Anni fa un collega, all’epoca meno famoso di oggi ma già tracotante come adesso, andandosene via dal Giornale, chiamato da un altro quotidiano - guarda caso il Fatto - salutò così la redazione: «È stato bello, ringrazio tutti, un po’ meno i colleghi del Politico che titolavano male i miei pezzi». Dimostrando un’educazione peggiore della qualità media dei suoi articoli.
Ci è venuto in mente l’altra sera quando in tv abbiamo sentito dire da Andrea Scanzi - personalità famosissima per tutto tranne per quello che si ostina a fare: il giornalista - che le sue «belle interviste» vengono rovinate dai titolisti, i cosiddetti «culi di pietra» che «non hanno una vita sociale, stanno sempre in redazione, non scrivono» e quindi sono frustrati e si vendicano.
Ora. Non citeremo la prima regola del giornalismo, e cioè che se un’intervista non dà un buon titolo è l’intervista che fa schifo: cioè è colpa di chi l’ha scritta non di chi la titola. Però citiamo i colleghi del Fatto i quali, al telefono, ci dicono che Scanzi scrive un pezzullo alla settimana, le sue belle interviste nessuno le ha mai viste, «e poi di che cazzo di vita sociale parla, lui che vive ad Arezzo?».

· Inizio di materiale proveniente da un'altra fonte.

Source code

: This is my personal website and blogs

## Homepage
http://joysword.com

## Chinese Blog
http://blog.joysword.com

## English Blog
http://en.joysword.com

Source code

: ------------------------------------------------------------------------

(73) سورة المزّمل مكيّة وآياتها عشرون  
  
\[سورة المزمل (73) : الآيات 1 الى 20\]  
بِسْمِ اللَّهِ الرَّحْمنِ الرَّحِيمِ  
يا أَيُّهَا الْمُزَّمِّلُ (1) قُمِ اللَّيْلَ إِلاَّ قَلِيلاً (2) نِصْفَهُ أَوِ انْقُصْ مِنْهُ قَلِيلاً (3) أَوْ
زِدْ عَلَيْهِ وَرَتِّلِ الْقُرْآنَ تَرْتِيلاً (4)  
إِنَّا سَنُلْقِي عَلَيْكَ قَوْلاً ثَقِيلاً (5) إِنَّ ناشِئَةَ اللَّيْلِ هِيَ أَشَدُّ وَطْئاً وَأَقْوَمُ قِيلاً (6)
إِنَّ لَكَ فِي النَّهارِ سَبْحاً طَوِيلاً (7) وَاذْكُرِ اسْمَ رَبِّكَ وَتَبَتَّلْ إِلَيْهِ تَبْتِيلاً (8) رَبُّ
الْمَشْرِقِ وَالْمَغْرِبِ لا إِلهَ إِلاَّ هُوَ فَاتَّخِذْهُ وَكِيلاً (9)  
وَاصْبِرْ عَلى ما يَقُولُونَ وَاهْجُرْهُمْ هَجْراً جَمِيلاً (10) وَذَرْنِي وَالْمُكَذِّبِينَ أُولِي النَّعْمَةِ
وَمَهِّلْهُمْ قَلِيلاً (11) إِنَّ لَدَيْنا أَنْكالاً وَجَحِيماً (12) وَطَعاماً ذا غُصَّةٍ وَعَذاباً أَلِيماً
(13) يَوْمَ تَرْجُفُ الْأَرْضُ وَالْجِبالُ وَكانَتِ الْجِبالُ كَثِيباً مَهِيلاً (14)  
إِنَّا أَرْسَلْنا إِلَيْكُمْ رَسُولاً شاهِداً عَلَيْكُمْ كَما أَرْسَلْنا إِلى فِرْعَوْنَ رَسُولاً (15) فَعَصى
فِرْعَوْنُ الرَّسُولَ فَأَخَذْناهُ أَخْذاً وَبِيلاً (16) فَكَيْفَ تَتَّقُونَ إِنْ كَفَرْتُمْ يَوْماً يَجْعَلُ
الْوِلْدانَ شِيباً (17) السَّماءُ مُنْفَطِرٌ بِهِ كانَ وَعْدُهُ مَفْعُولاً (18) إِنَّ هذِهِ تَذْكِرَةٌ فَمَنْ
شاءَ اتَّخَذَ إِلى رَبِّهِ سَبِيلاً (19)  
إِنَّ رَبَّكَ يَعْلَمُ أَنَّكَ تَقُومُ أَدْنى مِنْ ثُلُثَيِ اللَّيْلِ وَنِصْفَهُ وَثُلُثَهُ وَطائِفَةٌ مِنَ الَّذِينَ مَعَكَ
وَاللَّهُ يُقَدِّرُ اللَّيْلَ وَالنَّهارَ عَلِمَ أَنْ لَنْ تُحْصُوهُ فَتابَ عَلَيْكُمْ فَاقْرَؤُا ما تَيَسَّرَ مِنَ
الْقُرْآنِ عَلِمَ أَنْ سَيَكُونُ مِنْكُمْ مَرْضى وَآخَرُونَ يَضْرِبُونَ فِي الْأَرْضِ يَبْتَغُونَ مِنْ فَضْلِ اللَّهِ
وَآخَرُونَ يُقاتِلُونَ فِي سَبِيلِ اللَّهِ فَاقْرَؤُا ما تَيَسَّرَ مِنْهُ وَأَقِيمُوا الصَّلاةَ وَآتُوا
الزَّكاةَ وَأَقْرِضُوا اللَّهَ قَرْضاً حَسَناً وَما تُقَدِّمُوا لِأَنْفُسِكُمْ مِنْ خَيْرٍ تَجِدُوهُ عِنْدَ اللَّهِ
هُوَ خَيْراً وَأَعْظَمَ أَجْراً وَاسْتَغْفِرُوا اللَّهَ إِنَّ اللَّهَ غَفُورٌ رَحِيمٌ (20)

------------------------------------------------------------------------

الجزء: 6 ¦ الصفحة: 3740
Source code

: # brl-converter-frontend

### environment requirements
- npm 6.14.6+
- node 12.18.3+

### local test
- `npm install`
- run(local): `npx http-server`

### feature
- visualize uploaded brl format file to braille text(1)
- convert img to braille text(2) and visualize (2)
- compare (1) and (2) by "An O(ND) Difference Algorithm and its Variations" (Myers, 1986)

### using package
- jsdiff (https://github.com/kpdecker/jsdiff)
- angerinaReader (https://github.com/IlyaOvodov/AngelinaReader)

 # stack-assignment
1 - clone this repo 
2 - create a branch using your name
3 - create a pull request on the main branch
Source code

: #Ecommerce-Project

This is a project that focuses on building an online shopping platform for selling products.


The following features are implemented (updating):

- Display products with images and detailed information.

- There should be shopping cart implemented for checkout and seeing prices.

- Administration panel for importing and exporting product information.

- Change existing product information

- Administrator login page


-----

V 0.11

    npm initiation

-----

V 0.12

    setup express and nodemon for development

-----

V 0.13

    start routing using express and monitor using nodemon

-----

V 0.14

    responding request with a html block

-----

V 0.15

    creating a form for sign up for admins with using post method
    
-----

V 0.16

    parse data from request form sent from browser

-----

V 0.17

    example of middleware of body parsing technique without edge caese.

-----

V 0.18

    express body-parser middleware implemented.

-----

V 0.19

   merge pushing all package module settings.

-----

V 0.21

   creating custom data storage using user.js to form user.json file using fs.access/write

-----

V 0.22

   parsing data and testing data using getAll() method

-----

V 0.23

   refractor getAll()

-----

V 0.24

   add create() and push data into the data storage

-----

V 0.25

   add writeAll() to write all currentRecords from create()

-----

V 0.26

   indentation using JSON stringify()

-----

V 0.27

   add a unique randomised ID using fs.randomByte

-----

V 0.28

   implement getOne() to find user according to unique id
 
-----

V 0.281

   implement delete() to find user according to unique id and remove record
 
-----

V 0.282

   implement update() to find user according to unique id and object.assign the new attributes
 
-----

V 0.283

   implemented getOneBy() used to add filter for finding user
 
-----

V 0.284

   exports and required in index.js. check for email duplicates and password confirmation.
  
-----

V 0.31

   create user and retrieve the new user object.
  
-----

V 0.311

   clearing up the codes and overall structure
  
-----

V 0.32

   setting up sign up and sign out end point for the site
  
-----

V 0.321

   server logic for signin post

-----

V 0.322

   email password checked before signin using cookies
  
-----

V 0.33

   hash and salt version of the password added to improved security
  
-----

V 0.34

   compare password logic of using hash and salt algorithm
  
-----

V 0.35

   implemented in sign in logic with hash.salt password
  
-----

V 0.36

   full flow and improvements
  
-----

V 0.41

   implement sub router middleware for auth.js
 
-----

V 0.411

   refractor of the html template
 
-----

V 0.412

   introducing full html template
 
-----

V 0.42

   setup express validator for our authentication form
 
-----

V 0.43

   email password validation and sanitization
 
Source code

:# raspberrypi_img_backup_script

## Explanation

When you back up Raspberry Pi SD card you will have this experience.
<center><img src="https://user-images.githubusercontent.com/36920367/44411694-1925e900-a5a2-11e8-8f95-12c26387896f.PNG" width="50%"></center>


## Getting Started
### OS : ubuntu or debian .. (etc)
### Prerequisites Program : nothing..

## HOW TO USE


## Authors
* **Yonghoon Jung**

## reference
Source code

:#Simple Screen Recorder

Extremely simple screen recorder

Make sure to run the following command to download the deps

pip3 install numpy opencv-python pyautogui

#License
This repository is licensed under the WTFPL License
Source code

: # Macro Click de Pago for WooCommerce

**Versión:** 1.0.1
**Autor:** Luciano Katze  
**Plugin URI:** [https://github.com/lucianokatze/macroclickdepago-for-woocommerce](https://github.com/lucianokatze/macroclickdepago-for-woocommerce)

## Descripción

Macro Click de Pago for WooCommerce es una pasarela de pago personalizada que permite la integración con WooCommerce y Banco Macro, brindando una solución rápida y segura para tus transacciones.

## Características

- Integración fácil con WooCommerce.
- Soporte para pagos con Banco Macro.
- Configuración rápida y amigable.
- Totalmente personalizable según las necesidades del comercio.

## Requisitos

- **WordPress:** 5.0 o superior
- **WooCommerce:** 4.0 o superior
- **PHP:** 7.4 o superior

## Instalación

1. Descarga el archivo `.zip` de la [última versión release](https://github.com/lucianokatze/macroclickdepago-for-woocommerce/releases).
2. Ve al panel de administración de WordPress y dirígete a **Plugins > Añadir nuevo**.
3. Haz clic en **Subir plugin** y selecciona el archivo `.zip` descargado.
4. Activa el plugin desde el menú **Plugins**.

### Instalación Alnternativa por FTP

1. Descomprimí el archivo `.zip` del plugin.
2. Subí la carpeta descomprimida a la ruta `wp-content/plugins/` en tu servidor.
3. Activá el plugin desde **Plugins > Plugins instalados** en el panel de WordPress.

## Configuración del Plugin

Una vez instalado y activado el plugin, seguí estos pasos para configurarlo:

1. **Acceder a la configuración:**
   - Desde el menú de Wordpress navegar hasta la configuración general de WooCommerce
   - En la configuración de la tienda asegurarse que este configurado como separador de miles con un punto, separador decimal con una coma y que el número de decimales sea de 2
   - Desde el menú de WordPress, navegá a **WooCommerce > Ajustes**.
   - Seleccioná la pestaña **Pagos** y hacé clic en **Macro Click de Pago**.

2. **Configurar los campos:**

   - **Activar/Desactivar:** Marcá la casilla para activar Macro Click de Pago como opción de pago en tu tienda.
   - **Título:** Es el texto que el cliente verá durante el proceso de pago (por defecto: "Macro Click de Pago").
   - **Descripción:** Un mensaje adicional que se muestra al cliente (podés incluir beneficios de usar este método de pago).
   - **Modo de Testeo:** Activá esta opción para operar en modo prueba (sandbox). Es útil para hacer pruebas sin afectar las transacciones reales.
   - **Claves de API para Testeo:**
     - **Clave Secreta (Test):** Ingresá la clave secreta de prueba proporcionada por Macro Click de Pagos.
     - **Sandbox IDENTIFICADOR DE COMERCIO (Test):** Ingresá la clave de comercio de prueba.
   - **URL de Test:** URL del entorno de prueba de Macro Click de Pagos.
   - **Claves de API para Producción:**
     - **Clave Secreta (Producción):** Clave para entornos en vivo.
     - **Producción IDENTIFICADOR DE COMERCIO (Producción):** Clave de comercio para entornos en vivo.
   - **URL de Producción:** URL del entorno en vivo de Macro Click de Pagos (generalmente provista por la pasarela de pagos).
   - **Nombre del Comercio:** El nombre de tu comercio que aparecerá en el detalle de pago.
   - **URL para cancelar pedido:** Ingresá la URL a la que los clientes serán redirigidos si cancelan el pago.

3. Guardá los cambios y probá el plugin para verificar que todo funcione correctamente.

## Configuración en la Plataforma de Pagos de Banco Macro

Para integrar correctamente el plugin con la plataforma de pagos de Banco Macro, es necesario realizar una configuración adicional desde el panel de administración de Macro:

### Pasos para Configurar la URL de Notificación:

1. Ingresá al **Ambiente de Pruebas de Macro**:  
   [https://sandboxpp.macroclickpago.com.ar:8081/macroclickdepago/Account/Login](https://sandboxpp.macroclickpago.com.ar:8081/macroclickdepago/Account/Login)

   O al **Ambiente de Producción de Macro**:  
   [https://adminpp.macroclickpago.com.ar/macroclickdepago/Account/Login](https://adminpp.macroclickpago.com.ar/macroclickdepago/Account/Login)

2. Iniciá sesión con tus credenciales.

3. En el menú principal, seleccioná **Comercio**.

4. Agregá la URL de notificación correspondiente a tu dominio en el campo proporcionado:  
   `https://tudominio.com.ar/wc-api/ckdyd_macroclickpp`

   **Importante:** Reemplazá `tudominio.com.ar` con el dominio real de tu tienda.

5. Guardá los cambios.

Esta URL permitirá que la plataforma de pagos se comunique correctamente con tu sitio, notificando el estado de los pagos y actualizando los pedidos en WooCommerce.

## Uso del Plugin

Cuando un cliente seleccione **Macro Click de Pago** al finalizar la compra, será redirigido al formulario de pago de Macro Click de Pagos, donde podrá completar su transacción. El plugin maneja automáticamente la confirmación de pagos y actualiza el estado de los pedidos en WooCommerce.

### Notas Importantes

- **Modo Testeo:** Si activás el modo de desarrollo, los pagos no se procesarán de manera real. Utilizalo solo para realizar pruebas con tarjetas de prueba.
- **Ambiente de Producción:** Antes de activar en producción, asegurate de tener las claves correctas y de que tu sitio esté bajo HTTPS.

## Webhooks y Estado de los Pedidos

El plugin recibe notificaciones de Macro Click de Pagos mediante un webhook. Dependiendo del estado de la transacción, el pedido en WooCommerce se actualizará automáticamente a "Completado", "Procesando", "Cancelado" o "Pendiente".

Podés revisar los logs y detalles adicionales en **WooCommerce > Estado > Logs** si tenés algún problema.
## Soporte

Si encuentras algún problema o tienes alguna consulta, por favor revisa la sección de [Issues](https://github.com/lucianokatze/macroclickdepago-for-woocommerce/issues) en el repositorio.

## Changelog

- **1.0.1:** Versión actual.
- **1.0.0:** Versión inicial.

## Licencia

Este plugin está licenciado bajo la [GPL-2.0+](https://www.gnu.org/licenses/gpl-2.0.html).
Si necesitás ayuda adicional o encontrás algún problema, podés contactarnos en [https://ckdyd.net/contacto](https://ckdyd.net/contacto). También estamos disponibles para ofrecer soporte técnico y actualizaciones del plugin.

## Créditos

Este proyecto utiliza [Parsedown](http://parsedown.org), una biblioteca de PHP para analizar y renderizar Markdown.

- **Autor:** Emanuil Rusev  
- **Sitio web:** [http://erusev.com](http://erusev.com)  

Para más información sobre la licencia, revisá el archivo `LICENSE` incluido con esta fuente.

Che poi il problema non è neppure quello che ha detto Scanzi, il quale in fondo non è simpatico, non è geniale, ma non è intelligente. Ma quello che ha fatto.
Il giorno dopo, per scusarsi, volendo fare un passo indietro, ha chiamato i colleghi. Però non la redazione che fa i titoli. Ma i capi che gli pagano lo stipendio.
Quando si dice avere una retromarcia in più.